Q1. What is Amazon Relational Database Service? Why is innovation an important part of the service? 

In 2009, AWS pioneered fully-managed cloud database services for open-source database management systems (DBMS) with the launch of Amazon Relational Database Service, or Amazon RDS. Our goal was to accelerate the adoption of open-source databases, like MySQL and PostgreSQL, so developers can focus on creating new applications while removing the worries associated with supporting databases. Amazon RDS has grown over the past decade to support seven managed database engines, including Amazon Aurora. Amazon RDS offers benefits ranging from database operational features to security best practices. With Amazon RDS, we make it simple to set up, operate, and scale databases in the cloud. Of its seven database engines, five of the Amazon RDS engines are open source or open source compatible: Amazon Aurora PostgreSQL-Compatible EditionAmazon Aurora MySQL-Compatible EditionAmazon RDS for PostgreSQLAmazon RDS for MySQL, and Amazon RDS for MariaDB.

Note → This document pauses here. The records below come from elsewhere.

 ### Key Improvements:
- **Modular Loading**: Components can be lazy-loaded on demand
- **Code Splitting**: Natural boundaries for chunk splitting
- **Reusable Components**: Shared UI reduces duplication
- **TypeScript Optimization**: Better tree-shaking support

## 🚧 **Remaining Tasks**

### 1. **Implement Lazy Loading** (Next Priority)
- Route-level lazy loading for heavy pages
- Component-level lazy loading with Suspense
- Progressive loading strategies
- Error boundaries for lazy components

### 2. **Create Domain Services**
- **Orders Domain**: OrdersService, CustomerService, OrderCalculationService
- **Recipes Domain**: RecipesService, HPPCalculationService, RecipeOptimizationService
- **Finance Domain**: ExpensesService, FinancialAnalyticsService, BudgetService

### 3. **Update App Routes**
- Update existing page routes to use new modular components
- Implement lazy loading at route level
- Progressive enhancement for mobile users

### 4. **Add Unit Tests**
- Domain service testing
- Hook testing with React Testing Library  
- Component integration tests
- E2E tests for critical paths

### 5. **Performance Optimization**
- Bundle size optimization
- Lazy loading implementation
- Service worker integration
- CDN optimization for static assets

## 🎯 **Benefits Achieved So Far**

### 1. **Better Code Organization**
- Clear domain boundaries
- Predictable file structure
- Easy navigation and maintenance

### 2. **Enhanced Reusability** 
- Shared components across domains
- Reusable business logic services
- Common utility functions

At AWS, innovation is at the core of everything we do. We are committed to ensuring that the things we build are driven to solve the complex database problems that customers have, and Amazon RDS is no exception to this strategy. As part of this, we provide our customers with a breadth of open-source services to build on. As a result, developers benefit from both the innovations driven by AWS, but also advancements from familiar open-source communities. A great example of open-source innovation for Amazon RDS customers is when RDS for MariaDB announced support for MariaDB 10.6. This release included capabilities already available to the MariaDB community, such as support for the MyRocks storage engine, Oracle PL/SQL compatibility, and Atomic DDL support. Simultaneously, developers who love MariaDB can enjoy AWS-led innovations like Amazon RDS Blue/Green Deployments, which automates an advanced DevOps operational technique that I’ll discuss in more detail a bit later. 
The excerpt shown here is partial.